The memory 23 may store computer-readable instructions 25 that may be executed by the one or more processors 22. The instructions 25 may be software written in any suitable programming language or may be implemented in hardware. Additionally, or alternatively, the instructions 25 may be executed in logically or virtually separate threads on the processor(s) 22.
For example, the memory 23 may store instructions 25 that are executable by one or more processors (e.g., by the one or more processors 22, by one or more other processors) to perform (e.g., with the computing device(s) 21, the first computing system 20, or other system(s) having processors executing the instructions) any of the operations, functions, or methods/processes (or portions thereof) described herein. For example, operations may include implementing system validation (e.g., as described herein).
In some implementations, the first computing system 20 may store or include one or more models 26. In some implementations, the models 26 may be or may otherwise include one or more machine-learned models (e.g., a machine-learned shape detection model). As examples, the models 26 may be or may otherwise include various machine-learned models such as, for example, regression networks, generative adversarial networks, neural networks (e.g., deep neural networks), support vector machines, decision trees, ensemble models, k-nearest neighbors models, Bayesian networks, or other types of models including linear models or non-linear models. Example neural networks include feed-forward neural networks, recurrent neural networks (e.g., long short-term memory recurrent neural networks), convolutional neural networks, or other forms of neural networks. For example, the first computing system 20 may include one or more models for implementing subsystems of the autonomy system(s) 200, including any of: the localization system 230, the perception system 240, the planning system 250, or the control system 260.

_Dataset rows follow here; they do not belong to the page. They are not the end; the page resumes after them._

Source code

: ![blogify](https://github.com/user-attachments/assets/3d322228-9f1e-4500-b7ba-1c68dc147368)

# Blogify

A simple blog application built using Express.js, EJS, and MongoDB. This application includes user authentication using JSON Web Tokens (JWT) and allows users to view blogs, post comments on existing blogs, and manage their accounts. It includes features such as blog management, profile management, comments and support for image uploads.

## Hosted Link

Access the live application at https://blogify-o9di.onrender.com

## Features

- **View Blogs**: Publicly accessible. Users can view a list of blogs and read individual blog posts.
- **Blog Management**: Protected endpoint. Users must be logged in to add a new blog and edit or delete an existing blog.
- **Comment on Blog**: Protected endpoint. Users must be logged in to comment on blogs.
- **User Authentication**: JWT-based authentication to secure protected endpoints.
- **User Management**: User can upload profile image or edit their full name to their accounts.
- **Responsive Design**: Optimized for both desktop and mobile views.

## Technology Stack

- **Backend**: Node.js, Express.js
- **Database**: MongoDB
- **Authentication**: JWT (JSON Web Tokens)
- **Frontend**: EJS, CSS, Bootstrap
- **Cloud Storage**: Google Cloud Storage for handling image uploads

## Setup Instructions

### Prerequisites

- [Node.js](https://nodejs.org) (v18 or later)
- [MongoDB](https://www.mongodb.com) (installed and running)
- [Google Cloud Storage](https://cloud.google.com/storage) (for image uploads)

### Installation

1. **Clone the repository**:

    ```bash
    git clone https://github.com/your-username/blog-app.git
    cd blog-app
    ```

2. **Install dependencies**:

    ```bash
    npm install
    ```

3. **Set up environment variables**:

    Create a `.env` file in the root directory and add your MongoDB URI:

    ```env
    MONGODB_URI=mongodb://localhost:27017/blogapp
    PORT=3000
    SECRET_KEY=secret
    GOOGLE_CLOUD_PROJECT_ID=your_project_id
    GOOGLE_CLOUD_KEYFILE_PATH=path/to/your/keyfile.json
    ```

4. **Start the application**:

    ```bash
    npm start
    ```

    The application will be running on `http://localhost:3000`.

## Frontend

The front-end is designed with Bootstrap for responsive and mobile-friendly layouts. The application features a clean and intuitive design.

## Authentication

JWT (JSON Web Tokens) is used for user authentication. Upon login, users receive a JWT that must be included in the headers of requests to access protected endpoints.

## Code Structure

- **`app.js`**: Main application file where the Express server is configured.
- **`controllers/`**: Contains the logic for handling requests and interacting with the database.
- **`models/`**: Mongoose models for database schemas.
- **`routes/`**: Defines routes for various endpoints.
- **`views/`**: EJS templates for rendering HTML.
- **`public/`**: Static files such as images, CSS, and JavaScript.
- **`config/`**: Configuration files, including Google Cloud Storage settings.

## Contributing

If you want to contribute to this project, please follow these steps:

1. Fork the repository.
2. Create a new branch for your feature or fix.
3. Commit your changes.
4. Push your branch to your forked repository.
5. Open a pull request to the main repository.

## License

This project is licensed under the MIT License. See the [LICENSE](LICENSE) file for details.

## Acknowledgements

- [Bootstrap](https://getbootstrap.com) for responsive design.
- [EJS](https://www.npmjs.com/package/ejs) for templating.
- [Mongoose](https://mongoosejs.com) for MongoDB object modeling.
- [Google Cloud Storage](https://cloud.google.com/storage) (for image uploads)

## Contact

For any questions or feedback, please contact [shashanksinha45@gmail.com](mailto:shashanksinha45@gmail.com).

In some implementations, the first computing system 20 may obtain the one or more models 26 using communication interface(s) 27 to communicate with the second computing system 40 over the network(s) 60. For instance, the first computing system 20 may store the model(s) 26 (e.g., one or more machine-learned models) in the memory 23. The first computing system 20 may then use or otherwise implement the models 26 (e.g., by the processors 22). By way of example, the first computing system 20 may implement the model(s) 26 to localize an autonomous platform in an environment, perceive an autonomous platform's environment or objects therein, plan one or more future states of an autonomous platform for moving through an environment, control an autonomous platform for interacting with an environment, perform the techniques and processes described herein, or perform other functions.
The second computing system 40 may include one or more computing devices 41. The second computing system 40 may include one or more processors 42 and a memory 43. The one or more processors 42 may be any suitable processing device (e.g., a processor core, a microprocessor, an ASIC, a FPGA, a controller, a microcontroller) and may be one processor or a plurality of processors that are operatively connected. The memory 43 may include one or more non-transitory computer-readable storage media, such as RAM, ROM, EEPROM, EPROM, one or more memory devices, flash memory devices, and combinations thereof.
The memory 43 may store information that may be accessed by the one or more processors 42. For instance, the memory 43 (e.g., one or more non-transitory computer-readable storage media, memory devices) may store data 44 that may be obtained. The data 44 may include, for instance, sensor data, model parameters, map data, simulation data, simulated environmental scenes, simulated sensor data, data associated with vehicle trips/services, or any data or information described herein. In some implementations, the second computing system 40 may obtain data from one or more memory devices that are remote from the second computing system 40.
The memory 43 may also store computer-readable instructions 45 that may be executed by the one or more processors 42. The instructions 45 may be software written in any suitable programming language or may be implemented in hardware. Additionally, or alternatively, the instructions 45 may be executed in logically or virtually separate threads on the processors 42.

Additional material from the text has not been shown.